▸ **Supplied data**

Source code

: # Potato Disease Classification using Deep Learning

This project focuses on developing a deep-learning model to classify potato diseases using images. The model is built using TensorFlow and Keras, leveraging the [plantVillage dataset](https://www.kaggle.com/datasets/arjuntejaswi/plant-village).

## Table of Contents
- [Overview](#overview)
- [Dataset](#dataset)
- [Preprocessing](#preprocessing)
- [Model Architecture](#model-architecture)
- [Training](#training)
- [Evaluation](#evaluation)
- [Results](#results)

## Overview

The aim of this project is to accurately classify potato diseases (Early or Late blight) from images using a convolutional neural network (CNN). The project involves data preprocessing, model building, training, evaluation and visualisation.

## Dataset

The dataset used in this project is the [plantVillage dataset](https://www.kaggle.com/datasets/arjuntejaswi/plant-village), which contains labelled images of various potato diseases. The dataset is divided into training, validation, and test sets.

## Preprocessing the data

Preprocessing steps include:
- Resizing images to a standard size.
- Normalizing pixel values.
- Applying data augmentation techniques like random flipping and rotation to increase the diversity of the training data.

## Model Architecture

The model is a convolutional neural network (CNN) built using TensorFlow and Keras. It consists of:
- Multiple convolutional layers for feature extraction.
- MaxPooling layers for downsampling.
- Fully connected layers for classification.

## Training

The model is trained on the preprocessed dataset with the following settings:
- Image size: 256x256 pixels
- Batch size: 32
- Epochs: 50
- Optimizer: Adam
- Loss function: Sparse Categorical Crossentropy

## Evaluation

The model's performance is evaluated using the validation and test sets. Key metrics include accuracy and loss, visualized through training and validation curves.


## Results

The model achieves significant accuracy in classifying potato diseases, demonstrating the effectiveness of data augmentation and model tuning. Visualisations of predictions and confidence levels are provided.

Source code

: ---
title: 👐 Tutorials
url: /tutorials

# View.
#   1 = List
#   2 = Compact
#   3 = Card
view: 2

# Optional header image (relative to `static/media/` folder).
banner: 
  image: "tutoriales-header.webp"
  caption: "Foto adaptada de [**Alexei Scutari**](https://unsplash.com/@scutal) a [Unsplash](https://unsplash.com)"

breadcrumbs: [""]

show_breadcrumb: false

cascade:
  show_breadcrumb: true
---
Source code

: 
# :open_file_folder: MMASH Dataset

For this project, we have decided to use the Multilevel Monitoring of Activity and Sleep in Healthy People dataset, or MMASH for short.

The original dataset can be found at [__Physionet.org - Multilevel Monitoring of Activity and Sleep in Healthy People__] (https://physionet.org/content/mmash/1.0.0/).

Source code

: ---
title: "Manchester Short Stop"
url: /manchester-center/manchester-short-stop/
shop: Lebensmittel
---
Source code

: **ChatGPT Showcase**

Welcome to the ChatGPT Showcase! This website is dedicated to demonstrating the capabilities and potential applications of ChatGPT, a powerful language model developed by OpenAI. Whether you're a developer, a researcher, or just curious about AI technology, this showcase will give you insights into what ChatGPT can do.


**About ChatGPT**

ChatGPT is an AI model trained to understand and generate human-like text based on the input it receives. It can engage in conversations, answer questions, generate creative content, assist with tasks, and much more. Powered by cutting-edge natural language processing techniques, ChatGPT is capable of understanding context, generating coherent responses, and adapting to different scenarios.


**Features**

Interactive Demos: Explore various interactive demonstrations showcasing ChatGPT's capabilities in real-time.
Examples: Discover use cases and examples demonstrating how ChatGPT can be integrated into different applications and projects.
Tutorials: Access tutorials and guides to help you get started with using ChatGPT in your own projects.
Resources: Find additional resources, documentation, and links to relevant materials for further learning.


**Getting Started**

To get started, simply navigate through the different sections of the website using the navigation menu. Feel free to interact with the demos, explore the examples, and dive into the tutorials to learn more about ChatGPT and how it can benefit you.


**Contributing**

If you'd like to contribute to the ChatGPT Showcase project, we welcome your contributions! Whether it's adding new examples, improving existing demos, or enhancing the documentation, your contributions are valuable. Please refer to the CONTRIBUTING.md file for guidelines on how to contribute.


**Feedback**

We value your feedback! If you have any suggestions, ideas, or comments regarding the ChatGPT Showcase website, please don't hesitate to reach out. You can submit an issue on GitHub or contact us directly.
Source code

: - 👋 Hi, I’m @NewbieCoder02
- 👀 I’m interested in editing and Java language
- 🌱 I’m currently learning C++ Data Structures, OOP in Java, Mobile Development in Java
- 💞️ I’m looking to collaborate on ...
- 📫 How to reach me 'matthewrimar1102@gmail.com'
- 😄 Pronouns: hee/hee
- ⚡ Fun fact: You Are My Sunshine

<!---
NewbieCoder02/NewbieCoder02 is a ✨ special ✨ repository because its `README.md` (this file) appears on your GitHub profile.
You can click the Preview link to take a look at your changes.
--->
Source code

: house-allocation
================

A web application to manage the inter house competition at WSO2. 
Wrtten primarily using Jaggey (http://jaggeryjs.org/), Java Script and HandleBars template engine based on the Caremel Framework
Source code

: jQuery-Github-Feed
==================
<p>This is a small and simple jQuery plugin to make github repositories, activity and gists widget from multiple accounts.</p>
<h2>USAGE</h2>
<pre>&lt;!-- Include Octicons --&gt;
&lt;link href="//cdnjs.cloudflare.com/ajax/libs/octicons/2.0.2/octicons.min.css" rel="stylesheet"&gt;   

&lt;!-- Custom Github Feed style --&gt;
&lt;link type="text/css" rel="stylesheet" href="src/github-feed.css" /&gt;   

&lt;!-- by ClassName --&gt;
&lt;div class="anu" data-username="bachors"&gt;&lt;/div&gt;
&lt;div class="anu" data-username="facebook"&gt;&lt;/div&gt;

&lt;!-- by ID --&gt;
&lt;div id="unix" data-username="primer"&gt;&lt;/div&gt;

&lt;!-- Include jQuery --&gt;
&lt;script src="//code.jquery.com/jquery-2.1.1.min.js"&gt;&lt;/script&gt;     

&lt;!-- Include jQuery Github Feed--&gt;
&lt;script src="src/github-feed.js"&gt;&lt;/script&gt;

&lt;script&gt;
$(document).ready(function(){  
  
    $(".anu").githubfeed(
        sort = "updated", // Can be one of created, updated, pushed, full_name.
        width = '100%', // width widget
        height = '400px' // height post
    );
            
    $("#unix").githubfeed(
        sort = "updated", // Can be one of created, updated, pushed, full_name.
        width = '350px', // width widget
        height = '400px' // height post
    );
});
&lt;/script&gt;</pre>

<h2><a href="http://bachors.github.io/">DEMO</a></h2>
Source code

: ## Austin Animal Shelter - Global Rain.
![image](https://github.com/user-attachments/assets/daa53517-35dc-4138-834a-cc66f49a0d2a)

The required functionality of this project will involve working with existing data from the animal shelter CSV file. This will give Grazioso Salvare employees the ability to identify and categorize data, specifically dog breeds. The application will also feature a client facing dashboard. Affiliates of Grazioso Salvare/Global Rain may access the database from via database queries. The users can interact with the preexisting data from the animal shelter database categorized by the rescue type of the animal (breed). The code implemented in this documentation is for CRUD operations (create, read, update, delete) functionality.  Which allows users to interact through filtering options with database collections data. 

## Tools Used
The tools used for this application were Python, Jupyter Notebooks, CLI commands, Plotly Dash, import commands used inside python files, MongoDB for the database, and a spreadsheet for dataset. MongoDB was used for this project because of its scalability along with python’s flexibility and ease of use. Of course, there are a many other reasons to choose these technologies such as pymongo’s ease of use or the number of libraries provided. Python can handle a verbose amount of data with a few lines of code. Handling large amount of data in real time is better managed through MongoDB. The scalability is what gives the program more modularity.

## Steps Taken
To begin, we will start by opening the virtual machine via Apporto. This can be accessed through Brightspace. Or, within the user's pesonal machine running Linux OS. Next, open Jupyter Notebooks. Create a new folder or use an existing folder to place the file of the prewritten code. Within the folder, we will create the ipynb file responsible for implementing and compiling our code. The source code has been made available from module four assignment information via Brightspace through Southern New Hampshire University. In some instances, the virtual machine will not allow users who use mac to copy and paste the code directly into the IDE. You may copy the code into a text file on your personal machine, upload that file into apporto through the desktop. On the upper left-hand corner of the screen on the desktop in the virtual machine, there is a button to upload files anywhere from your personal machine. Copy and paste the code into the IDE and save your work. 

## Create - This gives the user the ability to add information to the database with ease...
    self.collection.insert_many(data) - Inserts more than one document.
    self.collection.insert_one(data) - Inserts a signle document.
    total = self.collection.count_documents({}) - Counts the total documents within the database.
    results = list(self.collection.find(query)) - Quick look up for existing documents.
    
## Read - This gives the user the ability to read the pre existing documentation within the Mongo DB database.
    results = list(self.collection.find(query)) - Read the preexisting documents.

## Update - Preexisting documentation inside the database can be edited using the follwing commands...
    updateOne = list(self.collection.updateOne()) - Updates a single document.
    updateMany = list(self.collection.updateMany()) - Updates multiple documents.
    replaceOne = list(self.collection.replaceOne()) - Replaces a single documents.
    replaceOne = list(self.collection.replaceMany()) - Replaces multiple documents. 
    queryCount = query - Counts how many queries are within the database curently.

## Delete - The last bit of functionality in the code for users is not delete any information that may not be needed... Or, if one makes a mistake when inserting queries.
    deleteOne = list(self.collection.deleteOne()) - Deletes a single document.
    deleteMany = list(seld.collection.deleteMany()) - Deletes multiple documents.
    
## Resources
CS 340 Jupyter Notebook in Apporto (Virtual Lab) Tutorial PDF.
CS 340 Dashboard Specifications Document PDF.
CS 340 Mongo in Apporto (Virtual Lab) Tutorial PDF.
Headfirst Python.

▸ **Task description**
Quote in full each line from the top of the records above through the line with "This project focuses"; stop after that line.

▸ **Solution below**
Source code

: # Potato Disease Classification using Deep Learning

This project focuses on developing a deep-learning model to classify potato diseases using images. The model is built using TensorFlow and Keras, leveraging the [plantVillage dataset](https://www.kaggle.com/datasets/arjuntejaswi/plant-village).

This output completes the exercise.